O resultado supera a média registrada nos quatro primeiros meses deste ano (84,3%) e a média desde 2003 (83%), mas ainda está abaixo da dos 12 meses anteriores à crise de setembro de 2008 (85,9%).
- O resultado é bom, melhor do que se tivesse acelerado, porque seria uma fonte adicional de preocupação em termos de inflação. O indicador deve continuar nesse patamar alto nos próximos meses - diz o economista, para quem a atividade econômica começará a desacelerar a partir do segundo trimestre.
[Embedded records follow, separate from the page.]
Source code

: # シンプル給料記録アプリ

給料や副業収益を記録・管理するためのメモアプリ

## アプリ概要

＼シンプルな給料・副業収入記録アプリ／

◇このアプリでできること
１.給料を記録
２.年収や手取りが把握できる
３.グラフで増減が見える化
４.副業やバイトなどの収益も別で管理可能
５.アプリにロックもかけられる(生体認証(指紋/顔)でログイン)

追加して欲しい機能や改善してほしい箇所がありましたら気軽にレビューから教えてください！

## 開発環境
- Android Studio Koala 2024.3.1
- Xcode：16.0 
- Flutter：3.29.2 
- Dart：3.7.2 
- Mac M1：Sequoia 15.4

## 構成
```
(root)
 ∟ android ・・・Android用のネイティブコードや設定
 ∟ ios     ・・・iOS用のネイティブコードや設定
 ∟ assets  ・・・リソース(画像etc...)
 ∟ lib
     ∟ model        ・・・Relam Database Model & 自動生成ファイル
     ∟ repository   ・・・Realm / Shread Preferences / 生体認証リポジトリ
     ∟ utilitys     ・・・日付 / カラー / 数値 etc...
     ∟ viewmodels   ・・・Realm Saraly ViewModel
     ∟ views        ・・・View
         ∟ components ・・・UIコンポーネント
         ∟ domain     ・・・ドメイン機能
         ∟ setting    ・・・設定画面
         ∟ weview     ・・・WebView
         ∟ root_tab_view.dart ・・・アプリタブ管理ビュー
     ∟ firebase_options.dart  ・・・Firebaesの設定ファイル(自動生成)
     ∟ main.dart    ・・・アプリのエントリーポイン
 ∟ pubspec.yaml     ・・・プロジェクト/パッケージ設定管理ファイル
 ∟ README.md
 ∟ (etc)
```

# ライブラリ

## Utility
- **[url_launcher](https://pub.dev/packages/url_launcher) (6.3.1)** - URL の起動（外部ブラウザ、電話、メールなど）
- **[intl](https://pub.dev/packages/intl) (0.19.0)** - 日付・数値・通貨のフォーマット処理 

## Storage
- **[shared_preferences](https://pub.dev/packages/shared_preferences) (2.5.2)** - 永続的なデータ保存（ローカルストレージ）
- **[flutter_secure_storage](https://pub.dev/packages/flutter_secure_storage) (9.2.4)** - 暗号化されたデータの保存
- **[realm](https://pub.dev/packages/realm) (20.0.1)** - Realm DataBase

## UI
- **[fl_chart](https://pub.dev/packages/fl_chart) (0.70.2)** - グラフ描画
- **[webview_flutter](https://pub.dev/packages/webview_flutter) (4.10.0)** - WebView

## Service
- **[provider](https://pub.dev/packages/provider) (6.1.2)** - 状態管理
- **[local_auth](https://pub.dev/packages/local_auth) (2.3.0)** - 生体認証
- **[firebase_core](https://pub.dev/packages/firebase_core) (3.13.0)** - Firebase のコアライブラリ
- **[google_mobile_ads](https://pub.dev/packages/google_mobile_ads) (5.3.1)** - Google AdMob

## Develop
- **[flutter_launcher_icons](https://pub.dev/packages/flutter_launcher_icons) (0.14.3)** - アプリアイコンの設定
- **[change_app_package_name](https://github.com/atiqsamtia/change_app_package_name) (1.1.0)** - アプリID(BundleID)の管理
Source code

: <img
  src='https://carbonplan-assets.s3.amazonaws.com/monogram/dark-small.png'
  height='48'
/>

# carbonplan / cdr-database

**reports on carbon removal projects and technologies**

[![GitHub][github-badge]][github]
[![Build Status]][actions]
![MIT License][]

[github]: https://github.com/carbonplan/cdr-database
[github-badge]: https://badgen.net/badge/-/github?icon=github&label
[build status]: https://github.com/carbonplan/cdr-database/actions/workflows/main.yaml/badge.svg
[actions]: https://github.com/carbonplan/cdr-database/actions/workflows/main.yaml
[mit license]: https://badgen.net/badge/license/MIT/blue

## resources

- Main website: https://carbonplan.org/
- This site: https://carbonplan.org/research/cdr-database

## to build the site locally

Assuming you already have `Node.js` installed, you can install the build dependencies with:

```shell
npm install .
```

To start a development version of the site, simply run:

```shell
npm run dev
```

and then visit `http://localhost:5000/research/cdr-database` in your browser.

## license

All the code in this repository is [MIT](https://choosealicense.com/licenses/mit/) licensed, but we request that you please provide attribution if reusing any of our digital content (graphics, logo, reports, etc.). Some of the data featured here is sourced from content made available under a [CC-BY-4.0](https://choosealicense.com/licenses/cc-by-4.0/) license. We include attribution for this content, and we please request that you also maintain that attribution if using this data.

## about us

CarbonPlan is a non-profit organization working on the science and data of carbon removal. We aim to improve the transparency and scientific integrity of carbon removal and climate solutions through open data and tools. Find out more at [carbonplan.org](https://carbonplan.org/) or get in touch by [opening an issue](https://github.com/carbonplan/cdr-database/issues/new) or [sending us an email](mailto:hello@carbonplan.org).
Depois de um período de crescimento acelerado, ele afirma que os indicadores de abril em diante vão mostrar acomodação, o que é bom, já que todos buscam crescimento num ritmo menor, sustentável.
- A tendência é desacelerar, crescer num ritmo menor, e reduzir a pressão inflacionária - explica Teles, que acha que o PIB deste ano ficará entre 6,5% a 7%.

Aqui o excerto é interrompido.